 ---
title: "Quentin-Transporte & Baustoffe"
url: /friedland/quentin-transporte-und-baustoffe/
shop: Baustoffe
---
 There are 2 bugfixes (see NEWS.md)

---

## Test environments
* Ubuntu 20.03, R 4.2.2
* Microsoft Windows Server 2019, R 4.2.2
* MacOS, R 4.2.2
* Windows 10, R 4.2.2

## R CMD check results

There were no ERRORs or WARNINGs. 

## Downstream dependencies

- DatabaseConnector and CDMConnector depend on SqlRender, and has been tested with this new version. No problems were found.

== == ==

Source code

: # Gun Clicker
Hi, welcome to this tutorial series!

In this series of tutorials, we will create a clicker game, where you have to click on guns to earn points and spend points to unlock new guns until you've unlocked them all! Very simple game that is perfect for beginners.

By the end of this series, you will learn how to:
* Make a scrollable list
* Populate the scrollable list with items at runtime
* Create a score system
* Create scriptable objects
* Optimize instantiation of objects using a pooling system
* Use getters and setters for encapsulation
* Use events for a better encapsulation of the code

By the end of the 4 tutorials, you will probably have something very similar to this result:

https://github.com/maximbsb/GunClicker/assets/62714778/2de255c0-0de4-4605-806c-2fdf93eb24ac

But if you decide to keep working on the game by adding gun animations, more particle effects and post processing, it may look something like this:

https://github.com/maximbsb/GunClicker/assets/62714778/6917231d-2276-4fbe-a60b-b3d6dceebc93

== == ==

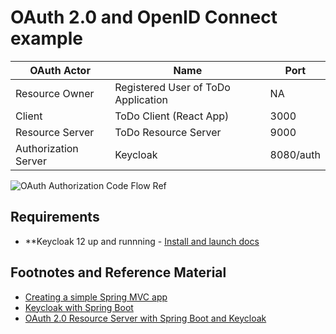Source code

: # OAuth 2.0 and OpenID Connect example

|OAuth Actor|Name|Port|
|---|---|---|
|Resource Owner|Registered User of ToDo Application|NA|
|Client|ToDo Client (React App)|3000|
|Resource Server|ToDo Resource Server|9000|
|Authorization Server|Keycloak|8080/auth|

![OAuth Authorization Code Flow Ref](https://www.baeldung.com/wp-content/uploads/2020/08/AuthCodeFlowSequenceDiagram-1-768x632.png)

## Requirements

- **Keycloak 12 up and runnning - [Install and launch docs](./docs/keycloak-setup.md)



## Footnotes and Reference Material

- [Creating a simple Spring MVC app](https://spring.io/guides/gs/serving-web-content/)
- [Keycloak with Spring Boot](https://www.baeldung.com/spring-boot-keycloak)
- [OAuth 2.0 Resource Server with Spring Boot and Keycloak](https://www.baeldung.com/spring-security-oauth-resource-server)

== == ==

**Exercise prompt:** Above are some records; copy exactly the lines from the one with "2019, R 4.2.2" through the one with "- DatabaseConnector and", both included, and no others.

**Solution to this task:**
* Microsoft Windows Server 2019, R 4.2.2
* MacOS, R 4.2.2
* Windows 10, R 4.2.2

## R CMD check results

There were no ERRORs or WARNINGs. 

## Downstream dependencies

- DatabaseConnector and CDMConnector depend on SqlRender, and has been tested with this new version. No problems were found.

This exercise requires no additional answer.